Identify, in the records below, every line where the string "screenshots" appears, and copy each such line.

SUPPLIED ENTRIES Block Start

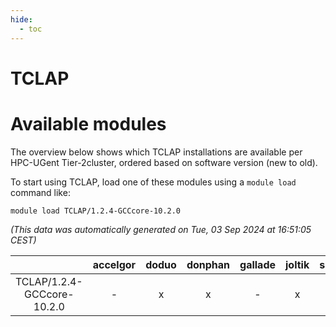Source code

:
 ```yaml
---
hide:
  - toc
---
```


TCLAP
=====

# Available modules


The overview below shows which TCLAP installations are available per HPC-UGent Tier-2cluster, ordered based on software version (new to old).

To start using TCLAP, load one of these modules using a `module load` command like:

```shell
module load TCLAP/1.2.4-GCCcore-10.2.0
```

*(This data was automatically generated on Tue, 03 Sep 2024 at 16:51:05 CEST)*  

| |accelgor|doduo|donphan|gallade|joltik|shinx|skitty|
| :---: | :---: | :---: | :---: | :---: | :---: | :---: | :---: |
|TCLAP/1.2.4-GCCcore-10.2.0|-|x|x|-|x|-|x|
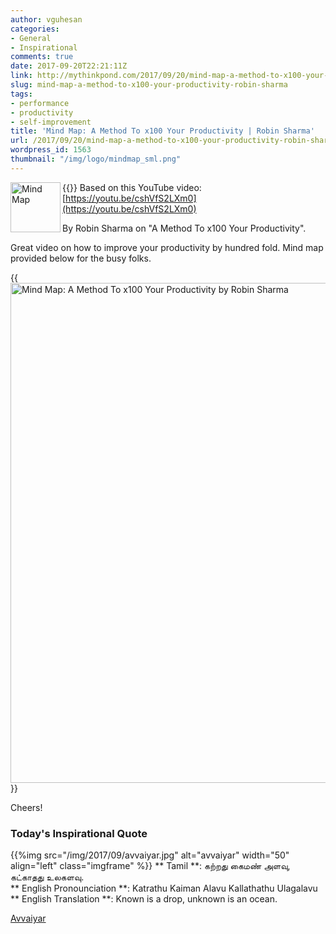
```yaml
---
author: vguhesan
categories:
- General
- Inspirational
comments: true
date: 2017-09-20T22:21:11Z
link: http://mythinkpond.com/2017/09/20/mind-map-a-method-to-x100-your-productivity-robin-sharma/
slug: mind-map-a-method-to-x100-your-productivity-robin-sharma
tags:
- performance
- productivity
- self-improvement
title: 'Mind Map: A Method To x100 Your Productivity | Robin Sharma'
url: /2017/09/20/mind-map-a-method-to-x100-your-productivity-robin-sharma/
wordpress_id: 1563
thumbnail: "/img/logo/mindmap_sml.png"
---
```


{{<img src="/img/2017/09/mindmap.png" alt="Mind Map" width="80"  align="left" class="imgframe">}}
Based on this YouTube video: [https://youtu.be/cshVfS2LXm0](https://youtu.be/cshVfS2LXm0)

By Robin Sharma on "A Method To x100 Your Productivity".

Great video on how to improve your productivity by hundred fold. Mind map provided below for the busy folks.

{{<img src="/img/2017/09/minemap-x100_productivity_by_robinsharma2.png" alt="Mind Map: A Method To x100 Your Productivity by Robin Sharma" width="800"  align="center" class="imgframe">}}

Cheers!

<h3>Today's Inspirational Quote</h3>
{{%img src="/img/2017/09/avvaiyar.jpg" alt="avvaiyar" width="50"  align="left" class="imgframe" %}}
** Tamil **: கற்றது கைமண் அளவு, கட்காதது உலகளவு.<br>
** English Pronounciation **: Katrathu Kaiman Alavu Kallathathu Ulagalavu<br>
** English Translation **: Known is a drop, unknown is an ocean.<br>

[Avvaiyar](https://en.wikipedia.org/wiki/Avvaiyar)
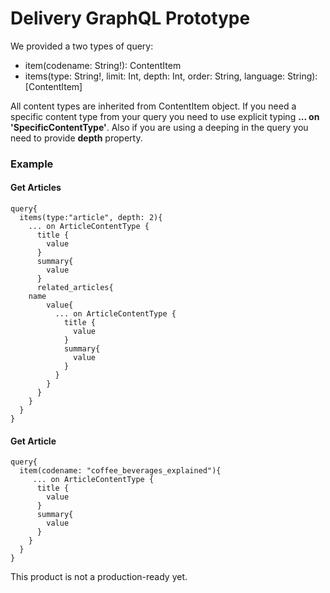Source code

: # Delivery GraphQL Prototype


We provided a two types of query:  
* item(codename: String!): ContentItem  
* items(type: String!, limit: Int, depth: Int, order: String, language: String): [ContentItem]

All content types are inherited from ContentItem object. If you need a specific content type from your query you need to use explicit typing **... on 'SpecificContentType'**. Also if you are using a deeping in the query you need to provide **depth** property.


### Example 
#### Get Articles
```
query{
  items(type:"article", depth: 2){
    ... on ArticleContentType {
      title {
        value
      }
      summary{
        value
      }
      related_articles{
	name
        value{
          ... on ArticleContentType {
            title {
              value
            }
            summary{
              value
            }
          }
        }
      }
    }
  }
}
```
#### Get Article
```
query{
  item(codename: "coffee_beverages_explained"){
     ... on ArticleContentType {
      title {
        value
      }
      summary{
        value
      }
    }
  }
}
```

This product is not a production-ready yet.
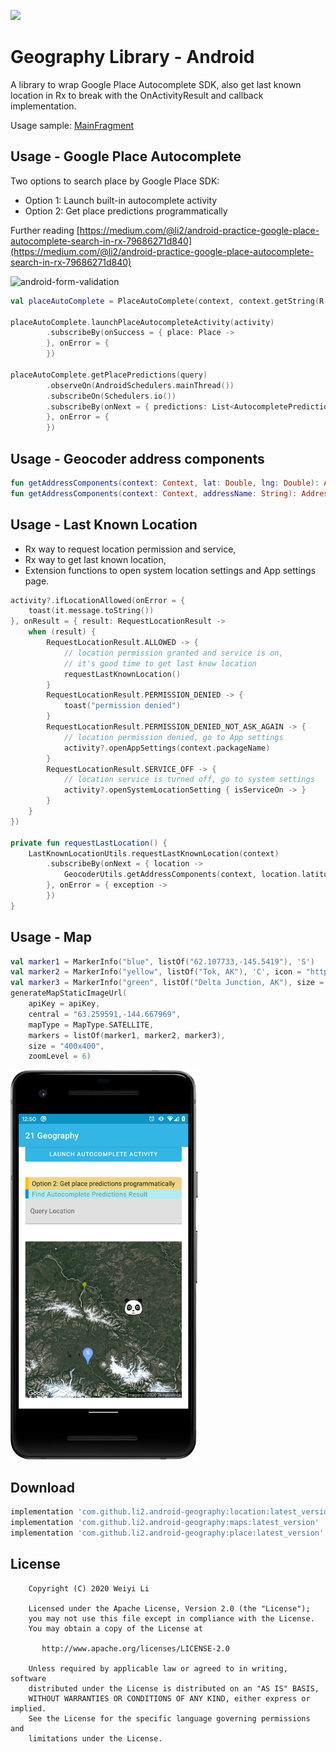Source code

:[![](https://jitpack.io/v/li2/android-place.svg)](https://jitpack.io/#li2/android-place)


#  Geography Library - Android

A library to wrap Google Place Autocomplete SDK,  also get last known location in Rx  to break with the OnActivityResult and callback implementation.

Usage sample: [MainFragment](https://github.com/li2/android-place/blob/master/app/src/main/java/me/li2/android/placesample/MainFragment.kt)

## Usage -  Google Place Autocomplete

Two options to search place by Google Place SDK:

- Option 1: Launch built-in autocomplete activity
- Option 2: Get place predictions programmatically

Further reading [https://medium.com/@li2/android-practice-google-place-autocomplete-search-in-rx-79686271d840](https://medium.com/@li2/android-practice-google-place-autocomplete-search-in-rx-79686271d840)

<img width="300" alt="android-form-validation" src="screenshots/place_autocomplete.gif">

```kotlin
val placeAutoComplete = PlaceAutoComplete(context, context.getString(R.string.google_api_key))

placeAutoComplete.launchPlaceAutocompleteActivity(activity)
        .subscribeBy(onSuccess = { place: Place ->
        }, onError = {
        })

placeAutoComplete.getPlacePredictions(query)
        .observeOn(AndroidSchedulers.mainThread())
        .subscribeOn(Schedulers.io())
        .subscribeBy(onNext = { predictions: List<AutocompletePrediction> ->
        }, onError = {
        })  
```

## Usage - Geocoder address components

```kotlin
fun getAddressComponents(context: Context, lat: Double, lng: Double): AddressComponents?
fun getAddressComponents(context: Context, addressName: String): AddressComponents?
```


## Usage - Last Known Location

- Rx way to request location permission and service,
- Rx way to get last known location,
- Extension functions to open system location settings and App settings page.

```kotlin
activity?.ifLocationAllowed(onError = {
    toast(it.message.toString())
}, onResult = { result: RequestLocationResult ->
    when (result) {
        RequestLocationResult.ALLOWED -> {
            // location permission granted and service is on,
            // it's good time to get last know location
            requestLastKnownLocation()
        }
        RequestLocationResult.PERMISSION_DENIED -> {
            toast("permission denied")
        }
        RequestLocationResult.PERMISSION_DENIED_NOT_ASK_AGAIN -> {
            // location permission denied, go to App settings
            activity?.openAppSettings(context.packageName)
        }
        RequestLocationResult.SERVICE_OFF -> {
            // location service is turned off, go to system settings
            activity?.openSystemLocationSetting { isServiceOn -> }
        }
    }
})

private fun requestLastLocation() {
    LastKnownLocationUtils.requestLastKnownLocation(context)
        .subscribeBy(onNext = { location ->
            GeocoderUtils.getAddressComponents(context, location.latitude, location.longitude)
        }, onError = { exception ->
        })
}
```

## Usage - Map

```kotlin
val marker1 = MarkerInfo("blue", listOf("62.107733,-145.5419"), 'S')
val marker2 = MarkerInfo("yellow", listOf("Tok, AK"), 'C', icon = "https://raw.githubusercontent.com/li2/android-geography/master/panda.png")
val marker3 = MarkerInfo("green", listOf("Delta Junction, AK"), size = MarkerInfo.MarkerSize.TINY)
generateMapStaticImageUrl(
    apiKey = apiKey,
    central = "63.259591,-144.667969",
    mapType = MapType.SATELLITE,
    markers = listOf(marker1, marker2, marker3),
    size = "400x400",
    zoomLevel = 6)
```
<img width="300" alt="static-map-image" src="screenshots/static-map-image.png">


## Download

```gradle
implementation 'com.github.li2.android-geography:location:latest_version'
implementation 'com.github.li2.android-geography:maps:latest_version'
implementation 'com.github.li2.android-geography:place:latest_version'
```


## License

```
    Copyright (C) 2020 Weiyi Li

    Licensed under the Apache License, Version 2.0 (the "License");
    you may not use this file except in compliance with the License.
    You may obtain a copy of the License at

       http://www.apache.org/licenses/LICENSE-2.0

    Unless required by applicable law or agreed to in writing, software
    distributed under the License is distributed on an "AS IS" BASIS,
    WITHOUT WARRANTIES OR CONDITIONS OF ANY KIND, either express or implied.
    See the License for the specific language governing permissions and
    limitations under the License.
```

SUPPLIED ENTRIES Block End

• ANSWER TO THE EXERCISE:
<img width="300" alt="android-form-validation" src="screenshots/place_autocomplete.gif">
<img width="300" alt="static-map-image" src="screenshots/static-map-image.png">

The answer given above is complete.